• Task details: Please filter the entries and return only the lines that include "true".

.....

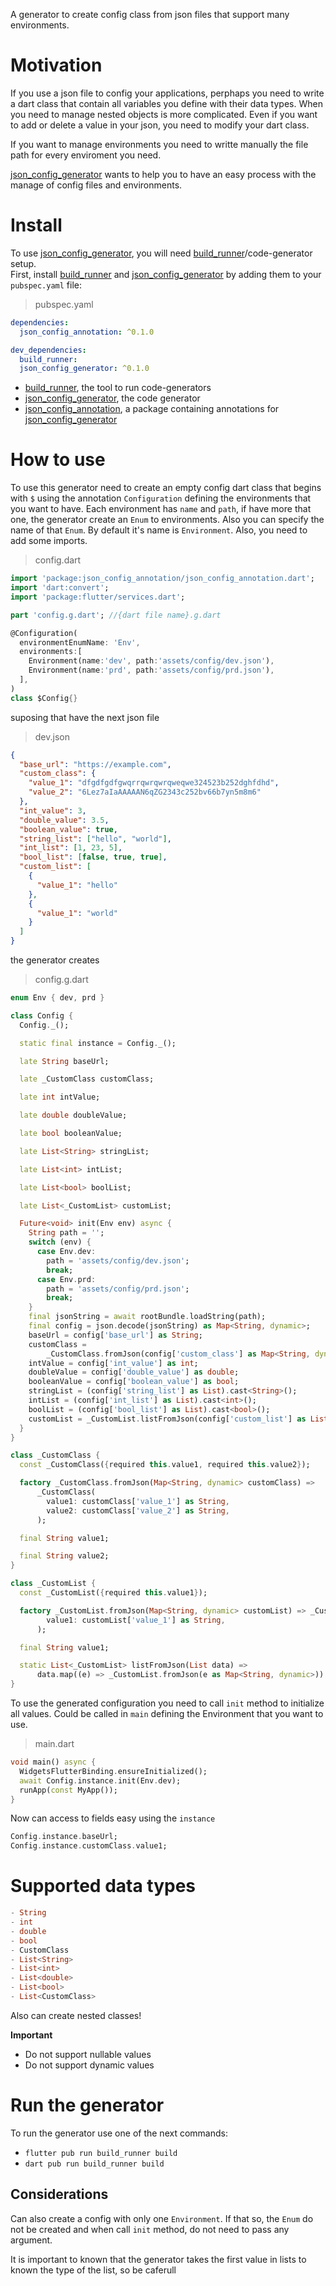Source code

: A generator to create config class from json files that support many environments.

# Motivation

If you use a json file to config your applications, perphaps you need to write a dart class that contain all variables you define with their data types. When you need to manage nested objects is more complicated. Even if you want to add or delete a value in your json, you need to modify your dart class.

If you want to manage environments you need to writte manually the file path for every enviroment you need.

[json_config_generator] wants to help you to have an easy process with the manage of config files and environments.

# Install

To use [json_config_generator], you will need [build_runner]/code-generator setup.\
First, install [build_runner] and [json_config_generator] by adding them to your `pubspec.yaml` file:

> pubspec.yaml

```yaml
dependencies:
  json_config_annotation: ^0.1.0

dev_dependencies:
  build_runner:
  json_config_generator: ^0.1.0
```

- [build_runner], the tool to run code-generators
- [json_config_generator], the code generator
- [json_config_annotation], a package containing annotations for [json_config_generator]

# How to use

To use this generator need to create an empty config dart class that begins with `$` using the annotation `Configuration` defining the environments that you want to have. Each environment has `name` and `path`, if have more that one, the generator create an `Enum` to environments. Also you can specify the name of that `Enum`. By default it's name is `Environment`. Also, you need to add some imports.

> config.dart

```dart
import 'package:json_config_annotation/json_config_annotation.dart';
import 'dart:convert';
import 'package:flutter/services.dart';

part 'config.g.dart'; //{dart file name}.g.dart

@Configuration(
  environmentEnumName: 'Env',
  environments:[
    Environment(name:'dev', path:'assets/config/dev.json'),
    Environment(name:'prd', path:'assets/config/prd.json'),
  ],
)
class $Config{}
```

suposing that have the next json file

> dev.json

```json
{
  "base_url": "https://example.com",
  "custom_class": {
    "value_1": "dfgdfgdfgwqrrqwrqwrqweqwe324523b252dghfdhd",
    "value_2": "6Lez7aIaAAAAAN6qZG2343c252bv66b7yn5m8m6"
  },
  "int_value": 3,
  "double_value": 3.5,
  "boolean_value": true,
  "string_list": ["hello", "world"],
  "int_list": [1, 23, 5],
  "bool_list": [false, true, true],
  "custom_list": [
    {
      "value_1": "hello"
    },
    {
      "value_1": "world"
    }
  ]
}
```

the generator creates

> config.g.dart

```dart
enum Env { dev, prd }

class Config {
  Config._();

  static final instance = Config._();

  late String baseUrl;

  late _CustomClass customClass;

  late int intValue;

  late double doubleValue;

  late bool booleanValue;

  late List<String> stringList;

  late List<int> intList;

  late List<bool> boolList;

  late List<_CustomList> customList;

  Future<void> init(Env env) async {
    String path = '';
    switch (env) {
      case Env.dev:
        path = 'assets/config/dev.json';
        break;
      case Env.prd:
        path = 'assets/config/prd.json';
        break;
    }
    final jsonString = await rootBundle.loadString(path);
    final config = json.decode(jsonString) as Map<String, dynamic>;
    baseUrl = config['base_url'] as String;
    customClass =
        _CustomClass.fromJson(config['custom_class'] as Map<String, dynamic>);
    intValue = config['int_value'] as int;
    doubleValue = config['double_value'] as double;
    booleanValue = config['boolean_value'] as bool;
    stringList = (config['string_list'] as List).cast<String>();
    intList = (config['int_list'] as List).cast<int>();
    boolList = (config['bool_list'] as List).cast<bool>();
    customList = _CustomList.listFromJson(config['custom_list'] as List);
  }
}

class _CustomClass {
  const _CustomClass({required this.value1, required this.value2});

  factory _CustomClass.fromJson(Map<String, dynamic> customClass) =>
      _CustomClass(
        value1: customClass['value_1'] as String,
        value2: customClass['value_2'] as String,
      );

  final String value1;

  final String value2;
}

class _CustomList {
  const _CustomList({required this.value1});

  factory _CustomList.fromJson(Map<String, dynamic> customList) => _CustomList(
        value1: customList['value_1'] as String,
      );

  final String value1;

  static List<_CustomList> listFromJson(List data) =>
      data.map((e) => _CustomList.fromJson(e as Map<String, dynamic>)).toList();
}
```

To use the generated configuration you need to call `init` method to initialize all values. Could be called in `main` defining the Environment that you want to use.

> main.dart

```dart
void main() async {
  WidgetsFlutterBinding.ensureInitialized();
  await Config.instance.init(Env.dev);
  runApp(const MyApp());
}
```

Now can access to fields easy using the `instance`

```dart
Config.instance.baseUrl;
Config.instance.customClass.value1;
```

# Supported data types

```dart
- String
- int
- double
- bool
- CustomClass
- List<String>
- List<int>
- List<double>
- List<bool>
- List<CustomClass>
```

Also can create nested classes!

**Important**

- Do not support nullable values
- Do not support dynamic values

# Run the generator

To run the generator use one of the next commands:

- `flutter pub run build_runner build`
- `dart pub run build_runner build`

## Considerations

Can also create a config with only one `Environment`. If that so, the `Enum` do not be created and when call `init` method, do not need to pass any argument.

It is important to known that the generator takes the first value in lists to known the type of the list, so be caferull

[json_config_generator]: https://pub.dev/packages/json_config_generator
[json_config_annotation]: https://pub.dev/packages/json_config_annotation
[build_runner]: https://pub.dev/packages/build_runner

.....

• Response area:
  "boolean_value": true,
  "bool_list": [false, true, true],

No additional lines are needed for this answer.